Wrote home faithfully once a month to Mom and Dad at their separate addresses. Found naval sea cruises boring – nothing ever happened.
A reporter from another paper showed up and indicated that since I was in the house, he also had a right to be. Quick said OK, and let him in.
Once inside, the reporter ignored the family and began poking around in the back bedroom, as if he were a police officer with a badge at the scene of a crime. In a few minutes he reappeared with a photograph he had found in the bedroom. Could he take it? Thanks.
See Ya.
All the while the phone was ringing every five to 10 minutes. Each time it rang the family all jumped, knowing this could be… it. But it was never… it.
It was always the media! Have you heard anything? Is he dead yet?

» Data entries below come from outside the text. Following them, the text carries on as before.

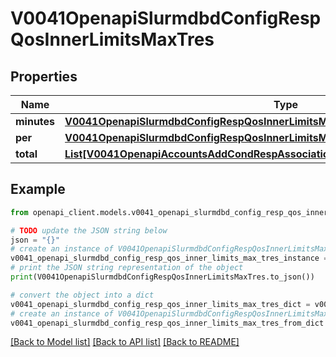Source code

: # V0041OpenapiSlurmdbdConfigRespQosInnerLimitsMaxTres


## Properties

Name | Type | Description | Notes
------------ | ------------- | ------------- | -------------
**minutes** | [**V0041OpenapiSlurmdbdConfigRespQosInnerLimitsMaxTresMinutes**](V0041OpenapiSlurmdbdConfigRespQosInnerLimitsMaxTresMinutes.md) |  | [optional] 
**per** | [**V0041OpenapiSlurmdbdConfigRespQosInnerLimitsMaxTresPer**](V0041OpenapiSlurmdbdConfigRespQosInnerLimitsMaxTresPer.md) |  | [optional] 
**total** | [**List[V0041OpenapiAccountsAddCondRespAssociationConditionAssociationGrptresInner]**](V0041OpenapiAccountsAddCondRespAssociationConditionAssociationGrptresInner.md) | GrpTRES | [optional] 

## Example

```python
from openapi_client.models.v0041_openapi_slurmdbd_config_resp_qos_inner_limits_max_tres import V0041OpenapiSlurmdbdConfigRespQosInnerLimitsMaxTres

# TODO update the JSON string below
json = "{}"
# create an instance of V0041OpenapiSlurmdbdConfigRespQosInnerLimitsMaxTres from a JSON string
v0041_openapi_slurmdbd_config_resp_qos_inner_limits_max_tres_instance = V0041OpenapiSlurmdbdConfigRespQosInnerLimitsMaxTres.from_json(json)
# print the JSON string representation of the object
print(V0041OpenapiSlurmdbdConfigRespQosInnerLimitsMaxTres.to_json())

# convert the object into a dict
v0041_openapi_slurmdbd_config_resp_qos_inner_limits_max_tres_dict = v0041_openapi_slurmdbd_config_resp_qos_inner_limits_max_tres_instance.to_dict()
# create an instance of V0041OpenapiSlurmdbdConfigRespQosInnerLimitsMaxTres from a dict
v0041_openapi_slurmdbd_config_resp_qos_inner_limits_max_tres_from_dict = V0041OpenapiSlurmdbdConfigRespQosInnerLimitsMaxTres.from_dict(v0041_openapi_slurmdbd_config_resp_qos_inner_limits_max_tres_dict)
```
[[Back to Model list]](../README.md#documentation-for-models) [[Back to API list]](../README.md#documentation-for-api-endpoints) [[Back to README]](../README.md)


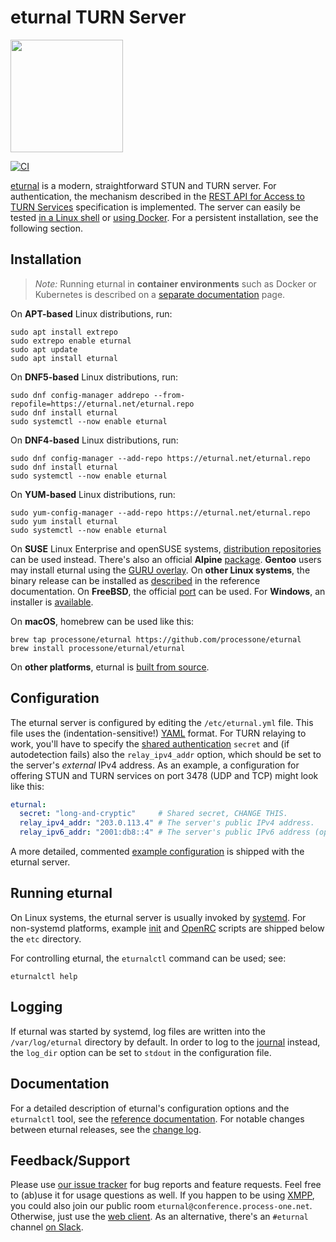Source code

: # eturnal TURN Server

<p align="left"><img src="https://eturnal.net/hello.png" height="180"></p>

[![CI](https://github.com/processone/eturnal/actions/workflows/ci.yml/badge.svg)][1]

[eturnal][2] is a modern, straightforward STUN and TURN server. For
authentication, the mechanism described in the [REST API for Access to TURN
Services][3] specification is implemented. The server can easily be tested [in a
Linux shell][4] or [using Docker][5]. For a persistent installation, see the
following section.

## Installation

> _Note:_ Running eturnal in **container environments** such as Docker or
> Kubernetes is described on a [separate documentation][6] page.

On **APT-based** Linux distributions, run:

```shell
sudo apt install extrepo
sudo extrepo enable eturnal
sudo apt update
sudo apt install eturnal
```

On **DNF5-based** Linux distributions, run:

```shell
sudo dnf config-manager addrepo --from-repofile=https://eturnal.net/eturnal.repo
sudo dnf install eturnal
sudo systemctl --now enable eturnal
```

On **DNF4-based** Linux distributions, run:

```shell
sudo dnf config-manager --add-repo https://eturnal.net/eturnal.repo
sudo dnf install eturnal
sudo systemctl --now enable eturnal
```

On **YUM-based** Linux distributions, run:

```shell
sudo yum-config-manager --add-repo https://eturnal.net/eturnal.repo
sudo yum install eturnal
sudo systemctl --now enable eturnal
```

On **SUSE** Linux Enterprise and openSUSE systems, [distribution
repositories][7] can be used instead. There's also an official **Alpine**
[package][8]. **Gentoo** users may install eturnal using the [GURU overlay][9].
On **other Linux systems**, the binary release can be installed as
[described][10] in the reference documentation. On **FreeBSD**, the official
[port][11] can be used. For **Windows**, an installer is [available][12].

On **macOS**, homebrew can be used like this:

```shell
brew tap processone/eturnal https://github.com/processone/eturnal
brew install processone/eturnal/eturnal
```

On **other platforms**, eturnal is [built from source][13].

## Configuration

The eturnal server is configured by editing the `/etc/eturnal.yml` file. This
file uses the (indentation-sensitive!) [YAML][14] format. For TURN relaying to
work, you'll have to specify the [shared authentication][3] `secret` and (if
autodetection fails) also the `relay_ipv4_addr` option, which should be set to
the server's _external_ IPv4 address. As an example, a configuration for
offering STUN and TURN services on port 3478 (UDP and TCP) might look like
this:

```yaml
eturnal:
  secret: "long-and-cryptic"     # Shared secret, CHANGE THIS.
  relay_ipv4_addr: "203.0.113.4" # The server's public IPv4 address.
  relay_ipv6_addr: "2001:db8::4" # The server's public IPv6 address (optional).
```

A more detailed, commented [example configuration][15] is shipped with the
eturnal server.

## Running eturnal

On Linux systems, the eturnal server is usually invoked by [systemd][16]. For
non-systemd platforms, example [init][17] and [OpenRC][18] scripts are shipped
below the `etc` directory.

For controlling eturnal, the `eturnalctl` command can be used; see:

```shell
eturnalctl help
```

## Logging

If eturnal was started by systemd, log files are written into the
`/var/log/eturnal` directory by default. In order to log to the [journal][19]
instead, the `log_dir` option can be set to `stdout` in the configuration file.

## Documentation

For a detailed description of eturnal's configuration options and the
`eturnalctl` tool, see the [reference documentation][20]. For notable changes
between eturnal releases, see the [change log][21].

## Feedback/Support

Please use [our issue tracker][22] for bug reports and feature requests. Feel
free to (ab)use it for usage questions as well. If you happen to be using
[XMPP][23], you could also join our public room
`eturnal@conference.process-one.net`. Otherwise, just use the [web client][24].
As an alternative, there's an `#eturnal` channel [on Slack][25].

 [1]: https://github.com/processone/eturnal/actions/workflows/ci.yml
 [2]: https://eturnal.net/
 [3]: https://tools.ietf.org/html/draft-uberti-behave-turn-rest-00
 [4]: https://eturnal.net/doc/quick-test.html
 [5]: https://eturnal.net/doc/container-quick-test.html
 [6]: https://eturnal.net/doc/container.html
 [7]: https://software.opensuse.org/download/?package=eturnal&project=devel:languages:erlang
 [8]: https://pkgs.alpinelinux.org/packages?name=eturnal
 [9]: https://gpo.zugaina.org/net-im/eturnal
[10]: https://eturnal.net/doc/#Installation
[11]: https://www.freshports.org/net/eturnal/
[12]: https://eturnal.net/windows/
[13]: https://eturnal.net/doc/install.html
[14]: https://en.wikipedia.org/wiki/YAML
[15]: https://github.com/processone/eturnal/blob/1.12.1/config/eturnal.yml
[16]: https://www.freedesktop.org/software/systemd/man/systemctl.html
[17]: https://github.com/processone/eturnal/blob/1.12.1/overlay/init/sysv/eturnal
[18]: https://github.com/processone/eturnal/blob/1.12.1/overlay/init/openrc/eturnal.initd
[19]: https://www.freedesktop.org/software/systemd/man/systemd-journald.service.html
[20]: https://eturnal.net/doc/
[21]: https://github.com/processone/eturnal/blob/1.12.1/CHANGELOG.md
[22]: https://github.com/processone/eturnal/issues
[23]: https://xmpp.org
[24]: https://eturnal.net/chat/
[25]: https://erlef.org/slack-invite/erlanger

I think this camel’s back broke when one of those calls was for me. It was from Andrea, angrily demanding to know why I hadn’t called in my story yet; didn’t I know when deadline was? Did I have enough notes for a story? OK, then, begin dictating them over the phone RIGHT NOW.
Was she serious?
When I said I could not tie up the family’s phone at a time like this, she said, “Why not?”
“Why not?”
“Don’t they know?”
“Know?“
“He’s dead.”
The Free Press apparently knew that Kelly Quick was dead and the family did not. Moreover, I was NOT to tell them, and NOT to leave the house, because “the officers in the white uniforms” were on their way to inform them. This was the BIG story, the one we couldn’t miss. How the Family Reacted When Told Their Son Was Really Dead.
I told my editor it was time for me to leave the Quick household; I’d call in my notes from a pay phone. She warned me not to leave unless I was “guaranteed” to get back in.
The nearest pay phone was six miles away. Once my notes were dictated, I drove back home – to my home, not Kelly Quick’s. And I never went back to the Free Press . . . except to resign. I knew I would never be able to stomach that situation again.
In retrospect, I would say it’s not necessary to throw away the baby with the bath water. But it is necessary to throw out the bath water, and that’s what I think reporters fail to do, too often.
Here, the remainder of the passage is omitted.